*** Recorded information Section Begins ***

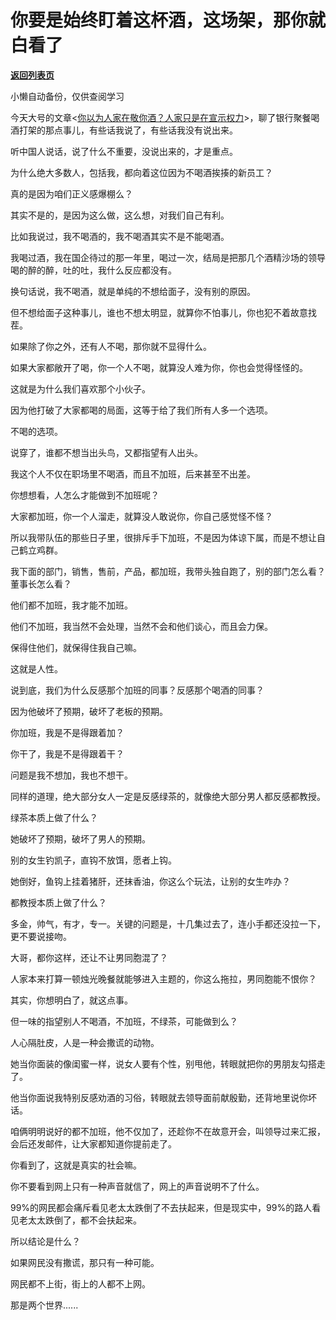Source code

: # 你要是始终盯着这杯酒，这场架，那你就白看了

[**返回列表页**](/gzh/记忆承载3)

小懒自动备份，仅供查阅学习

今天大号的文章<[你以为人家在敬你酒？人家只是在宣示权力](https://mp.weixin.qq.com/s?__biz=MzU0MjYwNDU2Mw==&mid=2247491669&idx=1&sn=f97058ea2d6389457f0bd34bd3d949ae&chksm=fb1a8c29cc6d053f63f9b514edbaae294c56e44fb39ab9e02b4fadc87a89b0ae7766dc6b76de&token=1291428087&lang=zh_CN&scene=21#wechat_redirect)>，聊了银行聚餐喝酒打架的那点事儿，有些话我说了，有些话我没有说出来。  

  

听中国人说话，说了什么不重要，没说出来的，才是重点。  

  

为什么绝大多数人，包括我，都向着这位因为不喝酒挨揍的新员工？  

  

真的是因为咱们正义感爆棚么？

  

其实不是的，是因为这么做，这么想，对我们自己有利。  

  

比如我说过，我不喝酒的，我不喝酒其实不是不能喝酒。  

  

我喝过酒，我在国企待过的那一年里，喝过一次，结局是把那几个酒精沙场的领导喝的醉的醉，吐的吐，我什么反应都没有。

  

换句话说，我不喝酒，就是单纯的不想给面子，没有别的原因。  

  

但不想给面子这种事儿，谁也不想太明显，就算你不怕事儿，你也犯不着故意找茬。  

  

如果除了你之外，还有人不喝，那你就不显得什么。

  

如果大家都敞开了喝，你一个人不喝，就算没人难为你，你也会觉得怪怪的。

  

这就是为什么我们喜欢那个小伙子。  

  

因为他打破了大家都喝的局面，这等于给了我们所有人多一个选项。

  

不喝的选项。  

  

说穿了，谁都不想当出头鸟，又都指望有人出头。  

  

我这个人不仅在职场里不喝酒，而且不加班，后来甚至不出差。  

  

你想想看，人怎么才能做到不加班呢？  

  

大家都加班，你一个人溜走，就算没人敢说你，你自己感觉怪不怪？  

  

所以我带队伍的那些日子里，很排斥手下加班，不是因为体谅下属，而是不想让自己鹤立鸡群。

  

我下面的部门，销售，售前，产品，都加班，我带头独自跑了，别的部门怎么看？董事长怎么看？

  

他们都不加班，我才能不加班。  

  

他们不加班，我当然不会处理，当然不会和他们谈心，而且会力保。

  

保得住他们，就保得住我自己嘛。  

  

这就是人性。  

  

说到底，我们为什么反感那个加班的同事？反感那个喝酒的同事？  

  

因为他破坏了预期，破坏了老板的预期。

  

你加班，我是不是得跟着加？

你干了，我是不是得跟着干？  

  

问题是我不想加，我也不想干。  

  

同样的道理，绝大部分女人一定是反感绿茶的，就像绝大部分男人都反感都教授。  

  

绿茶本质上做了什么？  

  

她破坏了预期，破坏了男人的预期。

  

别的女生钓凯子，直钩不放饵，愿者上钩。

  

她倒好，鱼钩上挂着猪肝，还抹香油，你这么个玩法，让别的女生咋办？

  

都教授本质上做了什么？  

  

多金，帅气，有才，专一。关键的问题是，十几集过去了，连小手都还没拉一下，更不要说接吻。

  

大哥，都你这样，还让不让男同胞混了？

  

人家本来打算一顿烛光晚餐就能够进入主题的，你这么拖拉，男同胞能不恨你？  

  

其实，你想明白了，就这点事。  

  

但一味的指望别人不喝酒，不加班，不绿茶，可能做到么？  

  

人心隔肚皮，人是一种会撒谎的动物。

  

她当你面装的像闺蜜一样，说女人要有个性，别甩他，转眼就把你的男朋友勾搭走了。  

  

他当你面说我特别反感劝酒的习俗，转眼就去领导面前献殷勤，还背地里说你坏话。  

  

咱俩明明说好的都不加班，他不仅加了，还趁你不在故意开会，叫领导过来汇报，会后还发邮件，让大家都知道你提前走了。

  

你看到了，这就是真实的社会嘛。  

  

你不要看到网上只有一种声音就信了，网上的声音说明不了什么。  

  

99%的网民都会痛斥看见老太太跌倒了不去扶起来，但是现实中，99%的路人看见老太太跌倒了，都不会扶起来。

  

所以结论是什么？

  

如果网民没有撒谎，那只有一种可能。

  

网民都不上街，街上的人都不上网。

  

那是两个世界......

*** Recorded information Section Ends ***
*** Recorded information Section Begins ***

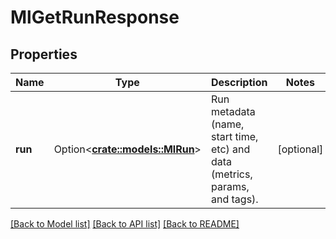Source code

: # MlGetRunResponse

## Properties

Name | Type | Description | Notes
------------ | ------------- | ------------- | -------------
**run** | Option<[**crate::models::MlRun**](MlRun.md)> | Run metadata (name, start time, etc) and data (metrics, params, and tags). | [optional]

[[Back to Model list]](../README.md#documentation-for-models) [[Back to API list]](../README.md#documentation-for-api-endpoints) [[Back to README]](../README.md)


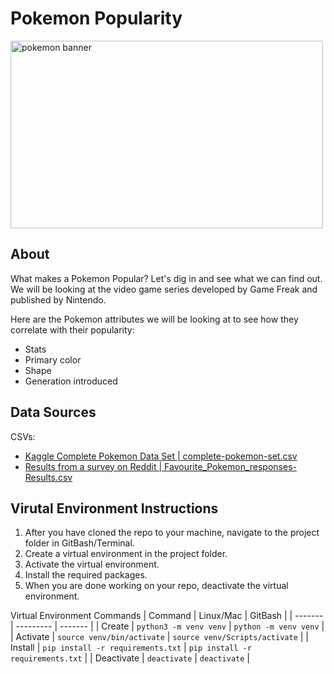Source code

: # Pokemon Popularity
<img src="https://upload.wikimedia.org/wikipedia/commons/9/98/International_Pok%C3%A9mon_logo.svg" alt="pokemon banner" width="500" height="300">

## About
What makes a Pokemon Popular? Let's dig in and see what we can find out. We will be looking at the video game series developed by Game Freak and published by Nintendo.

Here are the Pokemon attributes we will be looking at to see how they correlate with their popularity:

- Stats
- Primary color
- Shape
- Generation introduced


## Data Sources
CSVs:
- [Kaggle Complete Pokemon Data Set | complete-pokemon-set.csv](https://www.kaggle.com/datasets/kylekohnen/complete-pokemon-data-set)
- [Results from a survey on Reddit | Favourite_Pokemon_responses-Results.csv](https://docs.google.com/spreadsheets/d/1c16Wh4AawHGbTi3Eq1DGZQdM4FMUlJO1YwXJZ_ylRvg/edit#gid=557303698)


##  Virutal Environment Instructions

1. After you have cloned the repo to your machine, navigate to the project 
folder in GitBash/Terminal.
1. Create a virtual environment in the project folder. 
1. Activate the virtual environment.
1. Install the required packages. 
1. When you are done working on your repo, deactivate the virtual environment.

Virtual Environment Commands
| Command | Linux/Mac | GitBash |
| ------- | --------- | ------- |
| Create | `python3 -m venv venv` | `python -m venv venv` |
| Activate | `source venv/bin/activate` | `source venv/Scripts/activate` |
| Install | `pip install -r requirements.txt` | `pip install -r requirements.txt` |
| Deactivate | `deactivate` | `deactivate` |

*** Recorded information Section Ends ***

> [Your objective] Going through the data above, return each line with the word "looking".

> [Solution below]
What makes a Pokemon Popular? Let's dig in and see what we can find out. We will be looking at the video game series developed by Game Freak and published by Nintendo.
Here are the Pokemon attributes we will be looking at to see how they correlate with their popularity:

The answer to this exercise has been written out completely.